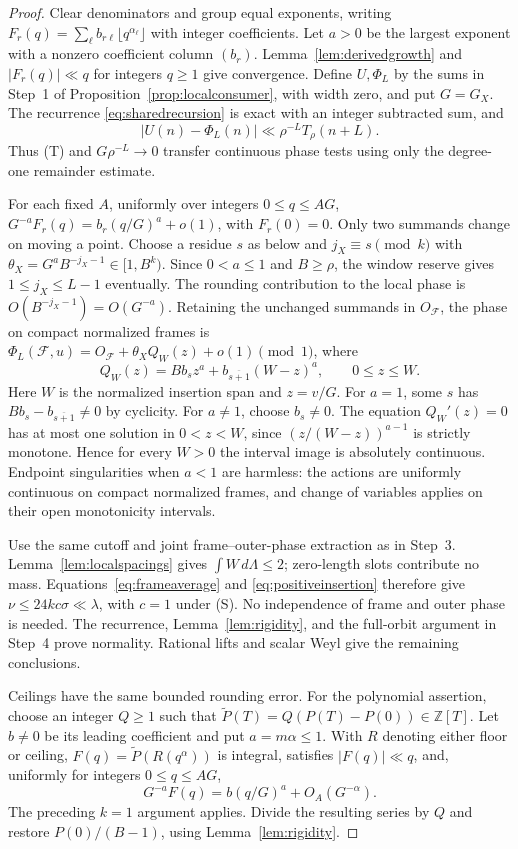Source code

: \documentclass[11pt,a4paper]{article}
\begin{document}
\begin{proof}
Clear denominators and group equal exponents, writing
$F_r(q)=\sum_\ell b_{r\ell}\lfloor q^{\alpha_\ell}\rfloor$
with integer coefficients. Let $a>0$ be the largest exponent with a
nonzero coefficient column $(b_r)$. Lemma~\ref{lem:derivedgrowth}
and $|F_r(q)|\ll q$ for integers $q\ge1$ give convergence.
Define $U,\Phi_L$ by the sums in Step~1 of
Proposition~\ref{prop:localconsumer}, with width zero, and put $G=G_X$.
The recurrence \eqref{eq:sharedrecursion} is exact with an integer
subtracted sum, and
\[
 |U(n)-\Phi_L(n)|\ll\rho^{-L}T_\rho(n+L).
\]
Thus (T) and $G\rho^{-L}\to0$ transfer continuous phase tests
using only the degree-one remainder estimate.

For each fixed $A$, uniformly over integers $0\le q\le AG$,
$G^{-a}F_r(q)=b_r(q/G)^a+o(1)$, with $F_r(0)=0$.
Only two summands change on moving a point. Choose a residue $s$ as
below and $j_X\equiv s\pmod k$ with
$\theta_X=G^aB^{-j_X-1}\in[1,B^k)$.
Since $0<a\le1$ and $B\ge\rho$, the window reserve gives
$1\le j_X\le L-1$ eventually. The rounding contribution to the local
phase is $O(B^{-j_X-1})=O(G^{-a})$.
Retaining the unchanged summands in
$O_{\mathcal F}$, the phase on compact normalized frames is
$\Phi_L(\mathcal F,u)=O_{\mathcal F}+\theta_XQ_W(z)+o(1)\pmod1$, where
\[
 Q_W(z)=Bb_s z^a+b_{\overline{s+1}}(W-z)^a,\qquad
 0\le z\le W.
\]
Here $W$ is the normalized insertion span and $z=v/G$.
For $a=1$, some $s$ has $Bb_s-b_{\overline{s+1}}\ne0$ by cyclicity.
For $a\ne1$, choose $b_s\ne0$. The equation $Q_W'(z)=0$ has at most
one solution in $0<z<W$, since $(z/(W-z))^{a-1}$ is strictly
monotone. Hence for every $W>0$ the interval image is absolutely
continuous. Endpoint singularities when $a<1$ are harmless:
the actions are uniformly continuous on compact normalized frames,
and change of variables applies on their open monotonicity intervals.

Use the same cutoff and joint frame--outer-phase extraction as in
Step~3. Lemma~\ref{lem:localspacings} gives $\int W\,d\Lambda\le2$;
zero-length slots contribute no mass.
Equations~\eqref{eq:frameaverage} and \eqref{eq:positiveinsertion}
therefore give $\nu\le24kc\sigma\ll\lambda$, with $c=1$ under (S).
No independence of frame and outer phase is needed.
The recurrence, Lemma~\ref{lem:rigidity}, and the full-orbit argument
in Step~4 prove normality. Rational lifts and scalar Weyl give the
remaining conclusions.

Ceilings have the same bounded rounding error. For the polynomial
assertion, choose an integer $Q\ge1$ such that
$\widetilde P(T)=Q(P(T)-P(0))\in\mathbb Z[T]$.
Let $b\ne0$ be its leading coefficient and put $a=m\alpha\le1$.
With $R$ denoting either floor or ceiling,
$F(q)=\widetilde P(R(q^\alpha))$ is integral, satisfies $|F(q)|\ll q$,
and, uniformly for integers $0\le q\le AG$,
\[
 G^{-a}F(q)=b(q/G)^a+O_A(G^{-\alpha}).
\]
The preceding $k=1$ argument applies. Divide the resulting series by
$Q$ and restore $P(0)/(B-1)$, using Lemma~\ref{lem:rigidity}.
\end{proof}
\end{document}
-- -- --
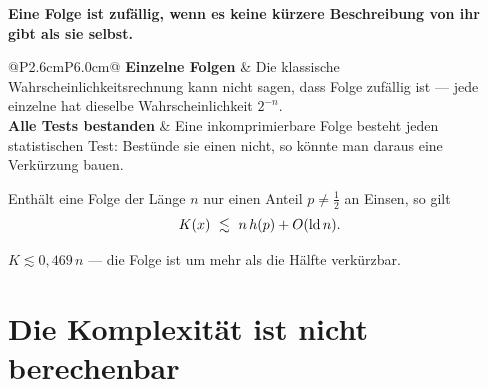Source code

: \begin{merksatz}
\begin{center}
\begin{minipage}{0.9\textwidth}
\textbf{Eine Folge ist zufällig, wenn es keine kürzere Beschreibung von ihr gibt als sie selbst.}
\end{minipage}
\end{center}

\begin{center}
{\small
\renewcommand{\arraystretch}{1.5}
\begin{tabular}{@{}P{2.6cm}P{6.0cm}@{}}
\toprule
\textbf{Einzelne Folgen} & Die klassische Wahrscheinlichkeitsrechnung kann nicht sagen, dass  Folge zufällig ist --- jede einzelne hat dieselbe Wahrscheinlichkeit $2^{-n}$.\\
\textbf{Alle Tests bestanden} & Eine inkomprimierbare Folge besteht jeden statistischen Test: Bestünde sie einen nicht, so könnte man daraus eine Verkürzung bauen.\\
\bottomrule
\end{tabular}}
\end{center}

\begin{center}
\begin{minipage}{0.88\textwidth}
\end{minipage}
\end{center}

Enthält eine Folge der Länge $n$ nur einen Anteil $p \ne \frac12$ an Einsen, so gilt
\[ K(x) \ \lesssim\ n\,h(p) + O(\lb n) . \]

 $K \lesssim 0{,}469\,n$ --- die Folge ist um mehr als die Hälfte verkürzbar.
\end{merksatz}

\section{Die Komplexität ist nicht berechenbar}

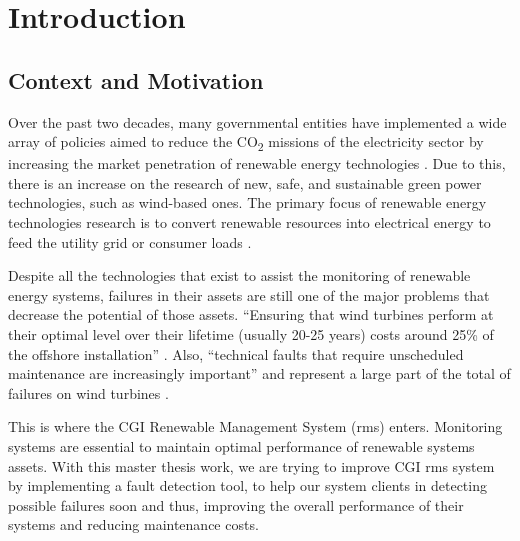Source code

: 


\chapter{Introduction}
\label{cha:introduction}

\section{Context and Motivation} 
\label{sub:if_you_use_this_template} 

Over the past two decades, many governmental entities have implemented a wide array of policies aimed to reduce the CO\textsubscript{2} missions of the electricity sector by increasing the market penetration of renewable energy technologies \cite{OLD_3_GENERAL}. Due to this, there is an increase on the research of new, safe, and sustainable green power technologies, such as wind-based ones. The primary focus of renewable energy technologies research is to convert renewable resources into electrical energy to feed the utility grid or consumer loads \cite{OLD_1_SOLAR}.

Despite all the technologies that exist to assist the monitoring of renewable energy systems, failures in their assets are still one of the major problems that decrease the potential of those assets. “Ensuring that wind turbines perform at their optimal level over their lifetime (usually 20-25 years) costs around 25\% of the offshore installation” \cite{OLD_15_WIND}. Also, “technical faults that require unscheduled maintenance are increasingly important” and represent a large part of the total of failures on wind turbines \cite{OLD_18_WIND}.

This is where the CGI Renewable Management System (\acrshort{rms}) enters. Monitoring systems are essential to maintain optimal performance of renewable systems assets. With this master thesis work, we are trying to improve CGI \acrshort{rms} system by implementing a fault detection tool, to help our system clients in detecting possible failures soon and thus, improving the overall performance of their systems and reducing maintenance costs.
-- -- --
Exercise brief: Look through the listing above and count the lines where the string "eqref" appears. Report the number only.

Result: 2